Un’economia più verde potrà creare 24 milioni di nuovi posti di lavoro a livello globale, da qui al 2030. Di questi, ben 6 milioni dipenderanno dall’affermazione dell’economia circolare che “include attività come il riciclo, la riparazione, l’affitto e la ricostruzione, sostituendo il tradizionale modello economico di ‘estrazione, produzione, uso e smaltimento’”. A dirlo non è un’associazione ambientalista, ma l’International Labour Organisation (ILO) l’organizzazione sindacale internazionale, nel suo rapporto annuale dal titolo più che esplicito: “Greening with Jobs”.

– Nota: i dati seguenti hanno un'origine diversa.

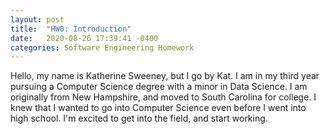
 ```yaml
---
layout: post
title:  "HW0: Introduction"
date:   2020-08-26 17:39:41 -0400
categories: Software Engineering Homework
---
```

Hello, my name is Katherine Sweeney, but I go by Kat. I am in my third year pursuing a Computer Science degree with a minor in Data Science. I am originally from New Hampshire, and moved to South Carolina for college. I knew that I wanted to go into Computer Science even before I went into high school. I'm excited to get into the field, and start working.
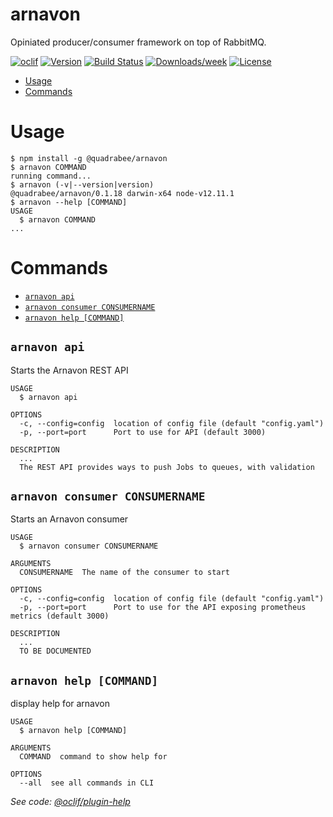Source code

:arnavon
===========

Opiniated producer/consumer framework on top of RabbitMQ.

[![oclif](https://img.shields.io/badge/cli-oclif-brightgreen.svg)](https://oclif.io)
[![Version](https://img.shields.io/npm/v/@quadrabee/arnavon.svg)](https://npmjs.org/package/@quadrabee/arnavon)
[![Build Status](https://travis-ci.com/Quadrabee/arnavon.svg?branch=master)](https://travis-ci.com/Quadrabee/arnavon)
[![Downloads/week](https://img.shields.io/npm/dw/@quadrabee/arnavon.svg)](https://npmjs.org/package/@quadrabee/arnavon)
[![License](https://img.shields.io/npm/l/@quadrabee/arnavon.svg)](https://github.com/quadrabee/arnavon/blob/master/package.json)

<!-- toc -->
* [Usage](#usage)
* [Commands](#commands)
<!-- tocstop -->
# Usage
<!-- usage -->
```sh-session
$ npm install -g @quadrabee/arnavon
$ arnavon COMMAND
running command...
$ arnavon (-v|--version|version)
@quadrabee/arnavon/0.1.18 darwin-x64 node-v12.11.1
$ arnavon --help [COMMAND]
USAGE
  $ arnavon COMMAND
...
```
<!-- usagestop -->
# Commands
<!-- commands -->
* [`arnavon api`](#arnavon-api)
* [`arnavon consumer CONSUMERNAME`](#arnavon-consumer-consumername)
* [`arnavon help [COMMAND]`](#arnavon-help-command)

## `arnavon api`

Starts the Arnavon REST API

```
USAGE
  $ arnavon api

OPTIONS
  -c, --config=config  location of config file (default "config.yaml")
  -p, --port=port      Port to use for API (default 3000)

DESCRIPTION
  ...
  The REST API provides ways to push Jobs to queues, with validation
```

## `arnavon consumer CONSUMERNAME`

Starts an Arnavon consumer

```
USAGE
  $ arnavon consumer CONSUMERNAME

ARGUMENTS
  CONSUMERNAME  The name of the consumer to start

OPTIONS
  -c, --config=config  location of config file (default "config.yaml")
  -p, --port=port      Port to use for the API exposing prometheus metrics (default 3000)

DESCRIPTION
  ...
  TO BE DOCUMENTED
```

## `arnavon help [COMMAND]`

display help for arnavon

```
USAGE
  $ arnavon help [COMMAND]

ARGUMENTS
  COMMAND  command to show help for

OPTIONS
  --all  see all commands in CLI
```

_See code: [@oclif/plugin-help](https://github.com/oclif/plugin-help/blob/v3.2.2/src/commands/help.ts)_
<!-- commandsstop -->
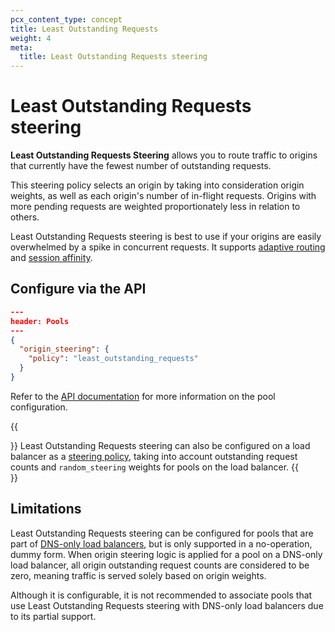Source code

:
 ```yaml
---
pcx_content_type: concept
title: Least Outstanding Requests
weight: 4
meta:
  title: Least Outstanding Requests steering
---
```


# Least Outstanding Requests steering

**Least Outstanding Requests Steering** allows you to route traffic to origins that currently have the fewest number of outstanding requests.

This steering policy selects an origin by taking into consideration origin weights, as well as each origin's number of in-flight requests. Origins with more pending requests are weighted proportionately less in relation to others.

Least Outstanding Requests steering is best to use if your origins are easily overwhelmed by a spike in concurrent requests. It supports [adaptive routing](/load-balancing/understand-basics/adaptive-routing/) and [session affinity](/load-balancing/understand-basics/session-affinity/).

## Configure via the API

```json
---
header: Pools
---
{
  "origin_steering": {
    "policy": "least_outstanding_requests"
  }
}
```

Refer to the [API documentation](/api/operations/load-balancer-pools-update-pool) for more information on the pool configuration.

{{<Aside type="note">}}
Least Outstanding Requests steering can also be configured on a load balancer as a [steering policy](/load-balancing/understand-basics/traffic-steering/steering-policies/least-outstanding-requests/), taking into account outstanding request counts and `random_steering` weights for pools on the load balancer.
{{</Aside>}}

## Limitations

Least Outstanding Requests steering can be configured for pools that are part of [DNS-only load balancers](/load-balancing/understand-basics/proxy-modes/#dns-only-load-balancing), but is only supported in a no-operation, dummy form. When origin steering logic is applied for a pool on a DNS-only load balancer, all origin outstanding request counts are considered to be zero, meaning traffic is served solely based on origin weights.

Although it is configurable, it is not recommended to associate pools that use Least Outstanding Requests steering with DNS-only load balancers due to its partial support.
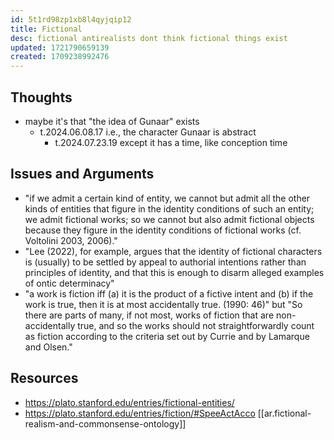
 ```yaml
---
id: 5t1rd98zp1xb8l4qyjqip12
title: Fictional
desc: fictional antirealists dont think fictional things exist
updated: 1721790659139
created: 1709238992476
---
```



## Thoughts

- maybe it's that "the idea of Gunaar" exists
  - t.2024.06.08.17 i.e., the character Gunaar is abstract
    - t.2024.07.23.19 except it has a time, like conception time

## Issues and Arguments

- "if we admit a certain kind of entity, we cannot but admit all the other kinds of entities that figure in the identity conditions of such an entity; we admit fictional works; so we cannot but also admit fictional objects because they figure in the identity conditions of fictional works (cf. Voltolini 2003, 2006)."
- "Lee (2022), for example, argues that the identity of fictional characters is (usually) to be settled by appeal to authorial intentions rather than principles of identity, and that this is enough to disarm alleged examples of ontic determinacy"
- "a work is fiction iff (a) it is the product of a fictive intent and (b) if the work is true, then it is at most accidentally true. (1990: 46)" but "So there are parts of many, if not most, works of fiction that are non-accidentally true, and so the works should not straightforwardly count as fiction according to the criteria set out by Currie and by Lamarque and Olsen."


## Resources

- https://plato.stanford.edu/entries/fictional-entities/
- https://plato.stanford.edu/entries/fiction/#SpeeActAcco
[[ar.fictional-realism-and-commonsense-ontology]]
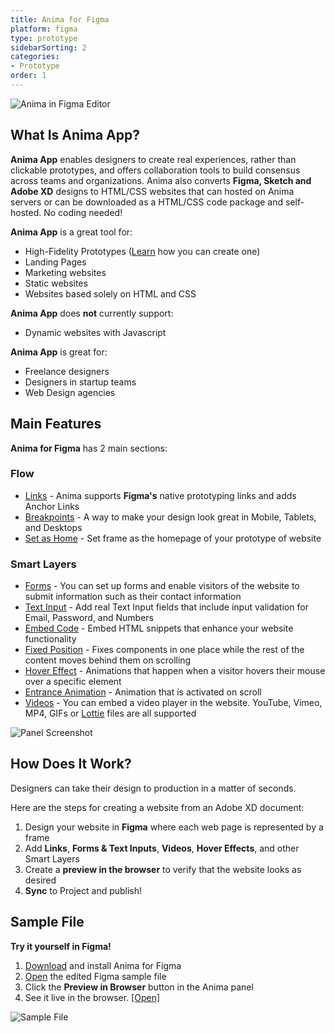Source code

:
 ```yaml
---
title: Anima for Figma
platform: figma
type: prototype
sidebarSorting: 2
categories: 
- Prototype
order: 1
---
```

![Anima in Figma Editor](https://p46.f4.n0.cdn.getcloudapp.com/items/5zuXXKB5/Getting%20Started%3ACover%402x.png?v=53736f40b56d8679cbcc4cc57882196c)

## What Is Anima App?

**Anima App** enables designers to create real experiences, rather than clickable prototypes, and offers collaboration tools to build consensus across teams and organizations. Anima also converts **Figma, Sketch and Adobe XD** designs to HTML/CSS websites that can hosted on Anima servers or can be downloaded as a HTML/CSS code package and self-hosted. No coding needed!

 
**Anima App** is a great tool for:

 * High-Fidelity Prototypes ([Learn](/v3/figma/getting-started/sample.html) how you can create one)
 * Landing Pages
 * Marketing websites
 * Static websites
 * Websites based solely on HTML and CSS

**Anima App** does **not** currently support:

* Dynamic websites with Javascript

**Anima App** is great for:

 * Freelance designers
 * Designers in startup teams
 * Web Design agencies



## Main Features

**Anima for Figma** has 2 main sections:

### **Flow** 
-  [Links](/v3/figma/prototype/flow.html#Links) - Anima supports **Figma's** native prototyping links and adds Anchor Links
-  [Breakpoints](/v3/figma/prototype/flow.html#Breakpoints) - A way to make your design look great in Mobile, Tablets, and Desktops
-  [Set as Home](/v3/figma/prototype/flow.html#Set-as-Home) - Set frame as the homepage of your prototype of website
  
### **Smart Layers**
- [Forms](/v3/figma/prototype/forms.html) - You can set up forms and enable visitors of the website to submit information such as their contact information
- [Text Input](/v3/figma/prototype/forms.html) - Add real Text Input fields that include input validation for Email, Password, and Numbers
- [Embed Code](/v3/figma/prototype/embed-code.html) - Embed HTML snippets that enhance your website functionality
- [Fixed Position](/v3/figma/prototype/fixed-position.html) - Fixes components in one place while the rest of the content moves behind them on scrolling
- [Hover Effect](/v3/figma/prototype/hover.html) - Animations that happen when a visitor hovers their mouse over a specific element
- [Entrance Animation](/v3/figma/prototype/entrance-animation.html) - Animation that is activated on scroll
- [Videos](/v3/figma/prototype/videos.html) - You can embed a video player in the website. YouTube, Vimeo, MP4, GIFs or [Lottie](https://lottiefiles.com/) files are all supported

![Panel Screenshot](https://p46.f4.n0.cdn.getcloudapp.com/items/nOue8vZp/Getting%20Started%3APanel%20shot%402x.png?v=8d7061a28cdb6e41384b5de9c78aec23 "Anima Flow and Smart Layer features" )


## How Does It Work?

Designers can take their design to production in a matter of seconds.

Here are the steps for creating a website from an Adobe XD document:

1. Design your website in **Figma** where each web page is represented by a frame
2. Add **Links**, **Forms & Text Inputs**, **Videos**, **Hover Effects**, and other Smart Layers
3. Create a **preview in the browser** to verify that the website looks as desired
4. **Sync** to Project and publish!

## Sample File

**Try it yourself in Figma!**

1. [Download](https://www.figma.com/community/plugin/857346721138427857/Anima) and install Anima for Figma
2. [Open]() the edited Figma sample file
3. Click the **Preview in Browser** button in the Anima panel
4.  See it live in the browser. [[Open]](https://miss-cupcake.animaapp.io/)

![Sample File](https://p46.f4.n0.cdn.getcloudapp.com/items/L1up7rjd/Getting%20Started%3APreview%20shot%402x.png?v=5c0595543787a7eeb95f69d27e5f26a9)
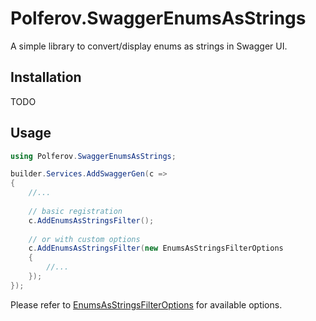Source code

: # Polferov.SwaggerEnumsAsStrings

A simple library to convert/display enums as strings in Swagger UI.

## Installation

TODO

## Usage

```csharp
using Polferov.SwaggerEnumsAsStrings;

builder.Services.AddSwaggerGen(c =>
{
    //...
    
    // basic registration
    c.AddEnumsAsStringsFilter();
    
    // or with custom options
    c.AddEnumsAsStringsFilter(new EnumsAsStringsFilterOptions
    {
        //...
    });
});
```

Please refer to [EnumsAsStringsFilterOptions](./Polferov.SwaggerEnumsAsStrings/EnumsAsStringsFilterOptions.cs) for
available options.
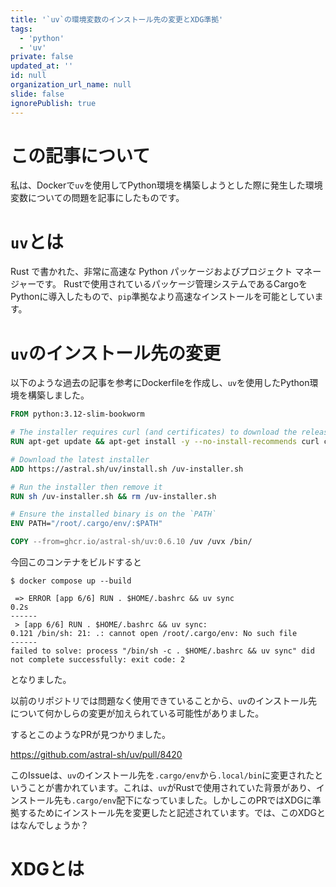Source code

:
 ```yaml
---
title: '`uv`の環境変数のインストール先の変更とXDG準拠'
tags:
  - 'python'
  - 'uv'
private: false
updated_at: ''
id: null
organization_url_name: null
slide: false
ignorePublish: true
---
```


# この記事について
私は、Dockerで`uv`を使用してPython環境を構築しようとした際に発生した環境変数についての問題を記事にしたものです。

# `uv`とは
Rust で書かれた、非常に高速な Python パッケージおよびプロジェクト マネージャーです。
Rustで使用されているパッケージ管理システムであるCargoをPythonに導入したもので、`pip`準拠なより高速なインストールを可能としています。

# `uv`のインストール先の変更
以下のような過去の記事を参考にDockerfileを作成し、`uv`を使用したPython環境を構築しました。
```Dockerfile
FROM python:3.12-slim-bookworm

# The installer requires curl (and certificates) to download the release archive
RUN apt-get update && apt-get install -y --no-install-recommends curl ca-certificates

# Download the latest installer
ADD https://astral.sh/uv/install.sh /uv-installer.sh

# Run the installer then remove it
RUN sh /uv-installer.sh && rm /uv-installer.sh

# Ensure the installed binary is on the `PATH`
ENV PATH="/root/.cargo/env/:$PATH"

COPY --from=ghcr.io/astral-sh/uv:0.6.10 /uv /uvx /bin/
```

今回このコンテナをビルドすると
```
$ docker compose up --build

 => ERROR [app 6/6] RUN . $HOME/.bashrc && uv sync                                                                                0.2s
------                                                                                                                                 
 > [app 6/6] RUN . $HOME/.bashrc && uv sync:
0.121 /bin/sh: 21: .: cannot open /root/.cargo/env: No such file
------
failed to solve: process "/bin/sh -c . $HOME/.bashrc && uv sync" did not complete successfully: exit code: 2
```
となりました。

以前のリポジトリでは問題なく使用できていることから、`uv`のインストール先について何かしらの変更が加えられている可能性がありました。

するとこのようなPRが見つかりました。

https://github.com/astral-sh/uv/pull/8420

このIssueは、`uv`のインストール先を`.cargo/env`から`.local/bin`に変更されたということが書かれています。これは、`uv`がRustで使用されていた背景があり、インストール先も`.cargo/env`配下になっていました。しかしこのPRではXDGに準拠するためにインストール先を変更したと記述されています。では、このXDGとはなんでしょうか？

# XDGとは



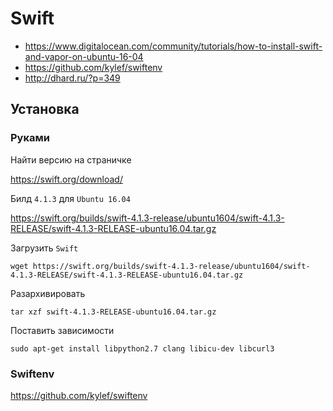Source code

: # Swift

* https://www.digitalocean.com/community/tutorials/how-to-install-swift-and-vapor-on-ubuntu-16-04
* https://github.com/kylef/swiftenv
* http://dhard.ru/?p=349


## Установка

### Руками

Найти версию на страничке

https://swift.org/download/

Билд `4.1.3` для `Ubuntu 16.04`

https://swift.org/builds/swift-4.1.3-release/ubuntu1604/swift-4.1.3-RELEASE/swift-4.1.3-RELEASE-ubuntu16.04.tar.gz

Загрузить `Swift`

```
wget https://swift.org/builds/swift-4.1.3-release/ubuntu1604/swift-4.1.3-RELEASE/swift-4.1.3-RELEASE-ubuntu16.04.tar.gz
```

Разархивировать

```
tar xzf swift-4.1.3-RELEASE-ubuntu16.04.tar.gz
```

Поставить зависимости

```
sudo apt-get install libpython2.7 clang libicu-dev libcurl3
```

### Swiftenv

https://github.com/kylef/swiftenv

Secondo il rapporto, le energie sostenibili, l’efficienza energetica e la mobilità elettrica dovrebbero rappresentare il maggior volano per la creazione di nuova occupazione: solo nel settore delle rinnovabili l’ILO calcola 2,5 milioni di occupati a fronte di una perdita di 400 mila posti di lavoro nella generazione di elettricità da fonti fossili. I servizi ecosistemici a loro volta dovrebbero impiegare 1 milione e 200 mila occupati in più rispetto ad oggi. Dei 163 settori presi in esame, solo 14 registrano perdite sopra i 10 mila posti di lavoro e solo due (estrazione del petrolio e raffinazione) sopra il milione.

In base alla proiezione, i nuovi posti di lavoro saranno più numerosi di quelli che verranno persi a causa, ad esempio, del cambiamento climatico: la spinta propulsiva della green economy compenserà le perdite causate dalle ondate di calore prodotte dal caos climatico (secondo il rapporto provocheranno la perdita del 2% delle ore lavorative globali entro il 2030). A guadagnare maggiormente dovrebbero essere l’America (3 milioni di lavori aggiuntivi), l’Europa (2 milioni in più) ma soprattutto l’Asia e l’area del Pacifico con ben 14 milioni di nuovi occupati. Nel Medio Oriente invece si perderà lo 0,48% dei posti di lavoro e in Africa lo 0.04% a causa, rispettivamente, della forte dipendenza dai combustibili fossili e dalle miniere.

Tutto ciò, naturalmente, a patto che i Paesi si impegnino nel percorso di transizione fornendo ai cittadini la possibilità di mettere a punto le proprie capacità, inquadrandole nel nuovo contesto.